The past two weeks have seen a great deal of discussion around the recent computational social science study of Kramer, Guillory and Hancock (2014) “Experimental evidence of massive-scale emotional contagion through social networks” . I encourage you to read the published paper before getting caught up in the maelstrom of commentary. The wider issues are critical to address, and I have summarized the often conflicting but thoughtful perspectives below. These issues strike close to home, given our company’s expertise in computational linguistics and reliance on social media.

In this post, I provide a brief description of the original paper itself along with a synopsis of the many perspectives that have been put forth in the past two weeks. This post sets the stage for two posts to follow tomorrow and Tuesday next week that provide our take on the study plus our own Facebook-external opt-in version of the experiment, which anyone currently using Facebook can participate in.

Summary of the study

Kramer, Guillory and Hancock’s paper provides evidence that emotional states as expressed in social media posts are contagious in that they affect whether readers of those posts reflect similar positive or negative emotional states in their own later posts. The evidence is based on an experiment involving about 700,000 Facebook users over a one week period in January 2012. These users were split into four groups: a group that had a reduction in positive messages in their Facebook feed, another that had a reduction in negative messages, a control group that had an overall 5% reduction in posts, and a second control group that had a 2% reduction. Positivity and negativity were determined by using the LIWC word lists. LIWC, which was created and maintained by my University of Texas at Austin colleague James Pennebaker, is a standard resource for psychological studies of emotional expression in language. Over the past two decades, it has been applied to language from varying sources, including speech, essays, and social media.

The study found a small but statistically significant difference in emotional expression between the positive suppression group and the control and the negative suppression group and the control. Basically, users who had positive posts suppressed produced slightly lower rates of positive word usage and slightly higher rates of negative word usage, and the mirror image of this was found for the negative suppression group (check out the plot for these). (This description of the study is short — see Nitin Madnani’s description for more detail and analysis.)

The study was published in PNAS, and then the shit hit the fan.

Objections to the study

Objections to the study and the infrastructure that made it possible have come from many sources. The two major complaints have to do with ethical considerations and research flaws.

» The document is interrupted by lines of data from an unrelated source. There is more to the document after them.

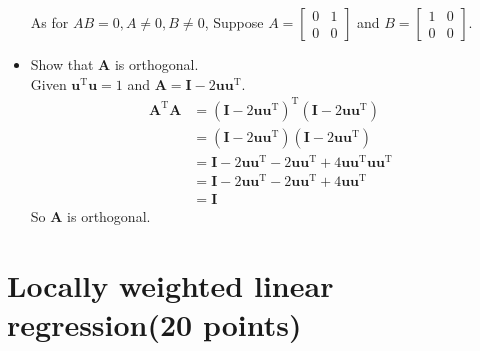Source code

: \documentclass{article}
\begin{document}
\begin{itemize}
As for $AB = 0, A \not= 0, B\not=0$, Suppose $A=\begin{bmatrix}
	0 & 1\\0&0
\end{bmatrix}$ and $B=\begin{bmatrix}
	1 & 0\\0&0
\end{bmatrix}$.\\
\item Show that $\bm{A}$ is orthogonal.\\
Given $\bm{u}^{\mathrm{T}}\bm{u} = 1$ and $\bm{A} = \bm{I} - 2\bm{u}\bm{u}^{\mathrm{T}}$.\\
\begin{align*}
	\bm{A}^{\mathrm{T}}\bm{A} &= (\bm{I} - 2\bm{u}\bm{u}^{\mathrm{T}})^{\mathrm{T}}(\bm{I} - 2\bm{u}\bm{u}^{\mathrm{T}})\\
	&=(\bm{I} - 2\bm{u}\bm{u}^{\mathrm{T}})(\bm{I} - 2\bm{u}\bm{u}^{\mathrm{T}})\\
	&=\bm{I} - 2\bm{u}\bm{u}^{\mathrm{T}} - 2\bm{u}\bm{u}^{\mathrm{T}} + 4\bm{u}\bm{u}^{\mathrm{T}}\bm{u}\bm{u}^{\mathrm{T}}\\
	&=\bm{I} - 2\bm{u}\bm{u}^{\mathrm{T}} - 2\bm{u}\bm{u}^{\mathrm{T}} + 4\bm{u}\bm{u}^{\mathrm{T}}\\
	&=\bm{I}
\end{align*}
So $\bm{A}$ is orthogonal.
\end{itemize} 
\section{Locally weighted linear regression(20 points)}
\end{document}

The first major criticism is that the study was unethical. The key problem is that there was no informed consent. Facebook users had no idea that they were part of this study and had no opportunity to opt out of it. An important aspect of this is that the study conforms to the Facebook terms of service: Facebook has the right to experiment with feed filtering algorithms as part of improving its service. However, because Jeff Hancock is a Cornell University professor, many state it should have passed Cornell’s IRB process. Furthermore, many feel that Facebook should obtain consent from users when running such experiments, whether for eventual publication or for in-company studies to improve the service. The editors of PNAS itself have issued an editorial expression of concern over the lack of informed consent and opt-out for subjects of the study. We agree this is an issue, so in our third post, we’ll introduce a way this can be achieved through an opt-in version of the study.

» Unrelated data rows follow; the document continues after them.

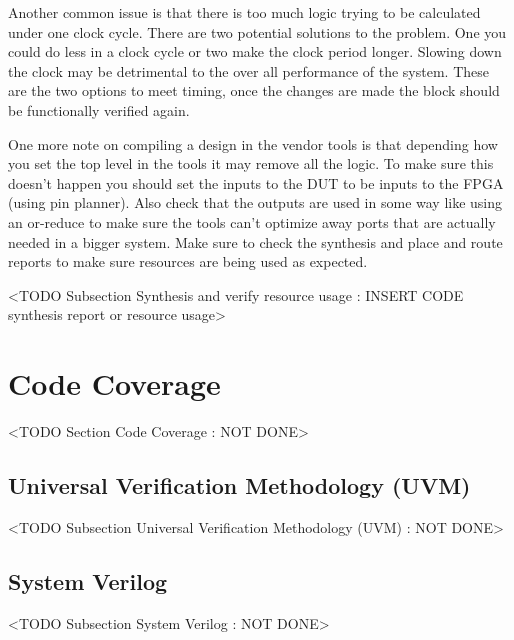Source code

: Another common issue is that there is too much logic trying to be calculated under one clock cycle. There are two potential solutions to the problem. One you could do less in a clock cycle or two make the clock period longer. Slowing down the clock may be detrimental to the over all performance of the system. These are the two options to meet timing, once the changes are made the block should be functionally verified again.  

One more note on compiling a design in the vendor tools is that depending how you set the top level in the tools it may remove all the logic. To make sure this doesn't happen you should set the inputs to the \ac{DUT} to be inputs to the FPGA (using pin planner). Also check that the outputs are used in some way like using an or-reduce to make sure the tools can't optimize away ports that are actually needed in a bigger system. Make sure to check the synthesis and place and route reports to make sure resources are being used as expected. 
	
	<TODO Subsection Synthesis and verify resource usage : INSERT CODE synthesis report or resource usage>
	
\section{Code Coverage}
	<TODO Section Code Coverage : NOT DONE>

\subsection{Universal Verification Methodology (UVM)}
	<TODO Subsection Universal Verification Methodology (UVM) : NOT DONE>

\subsection{System Verilog}
	<TODO Subsection System Verilog : NOT DONE>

The second type of criticism is that the research is flawed or otherwise unconvincing. The most obvious issue is that the effect sizes are small. A subtler problem familiar to anyone who has done anything with sentiment analysis is that counting positive and negative words is a highly imperfect means for judging the positivity/negativity of a text (e.g. it does the wrong thing with negations and sarcasm — see Pang and Lee’s overview). Furthermore, the finding that reducing positive words seen leads to fewer positive words produced does not mean that the user’s actual mood was affected. We will return to this last point in tomorrow’s post.

Support for the study

In response, several authors have joined the discussion to support the study and others similar to it, or to refute some aspects of the criticism leveled at it.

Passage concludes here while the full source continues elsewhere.